She walks the empty house. Paint peels below the watermark in commas, a scaly flick of fish. She checks cupboards, counting, dividing provisions into days.

Close the cupboards, lock them.

A curtain lifts in a limp breeze and she sees the floodwaters have fallen further.

Mist.

It will lift, she tells herself. This blindness will lift.

She pauses in a listing doorway, laying her hand on the jamb as though it might speak a reassuring name. A little shoe in the corner says Edie, Edie before she was a bundle in a blanket.

There was a boat—too small, too full.

‘Take the baby,’ she’d said, ‘come for us later.’

There had been no later.

She emerges onto the veranda with Gilbert’s rifle. She’s aware that the man is moving soundlessly beyond the garden, a flicker in a sudden patch of light. Perhaps he lets her see him. Like herself, he patrols alone. Perhaps he waits for when she won’t come out, assume she’s dead. Perhaps he won’t wait.

No matter, first person comes near, she’ll shoot.
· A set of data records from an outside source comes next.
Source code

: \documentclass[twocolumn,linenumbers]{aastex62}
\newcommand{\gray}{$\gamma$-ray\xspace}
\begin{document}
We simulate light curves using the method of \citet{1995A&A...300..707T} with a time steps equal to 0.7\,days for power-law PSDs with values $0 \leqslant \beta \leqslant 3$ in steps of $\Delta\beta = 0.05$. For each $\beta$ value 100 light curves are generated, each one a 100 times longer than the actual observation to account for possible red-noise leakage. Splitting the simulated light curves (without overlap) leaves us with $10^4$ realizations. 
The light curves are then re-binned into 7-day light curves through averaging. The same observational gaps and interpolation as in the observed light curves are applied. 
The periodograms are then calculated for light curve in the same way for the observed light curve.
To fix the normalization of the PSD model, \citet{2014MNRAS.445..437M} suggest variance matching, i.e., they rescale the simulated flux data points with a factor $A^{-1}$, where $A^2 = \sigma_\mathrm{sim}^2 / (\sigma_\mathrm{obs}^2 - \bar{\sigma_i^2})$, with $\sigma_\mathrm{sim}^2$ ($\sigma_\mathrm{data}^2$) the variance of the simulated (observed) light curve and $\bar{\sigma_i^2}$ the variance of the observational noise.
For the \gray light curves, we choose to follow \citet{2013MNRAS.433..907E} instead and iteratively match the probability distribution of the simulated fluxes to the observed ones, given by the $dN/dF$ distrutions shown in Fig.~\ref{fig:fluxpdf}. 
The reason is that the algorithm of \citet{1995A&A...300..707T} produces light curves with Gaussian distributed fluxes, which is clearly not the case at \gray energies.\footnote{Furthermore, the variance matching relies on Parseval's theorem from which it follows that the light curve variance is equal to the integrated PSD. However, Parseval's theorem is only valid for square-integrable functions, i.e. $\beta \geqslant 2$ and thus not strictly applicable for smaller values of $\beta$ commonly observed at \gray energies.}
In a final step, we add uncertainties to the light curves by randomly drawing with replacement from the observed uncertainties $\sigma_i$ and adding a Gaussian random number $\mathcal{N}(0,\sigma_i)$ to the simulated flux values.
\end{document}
She hasn’t checked the outbuildings, nor the washhouse where snakes might have fled. She wonders if the limping man has looked into the barn.

She will not enter the nursery. A little red shoe begs to be paired with its mate but she cannot do it.

There is no order in mud and loss, and no pity.

‘Well, girls,’ Gilbert says lifting his glass, left arm clasping Ellie’s waist. ‘This is it!’

Ellie sees Flo’s face crinkle, her eyes brim.

She shoots Flo a look, not now.

Nell chinks her glass, ‘Good luck, Ellie darling,’ her voice flat.

Gilbert notices.

‘Come on mopokes! We’re celebrating! Last night in the city.’

‘We’re celebrating Gilly,’ Ellie says quickly, ‘see?’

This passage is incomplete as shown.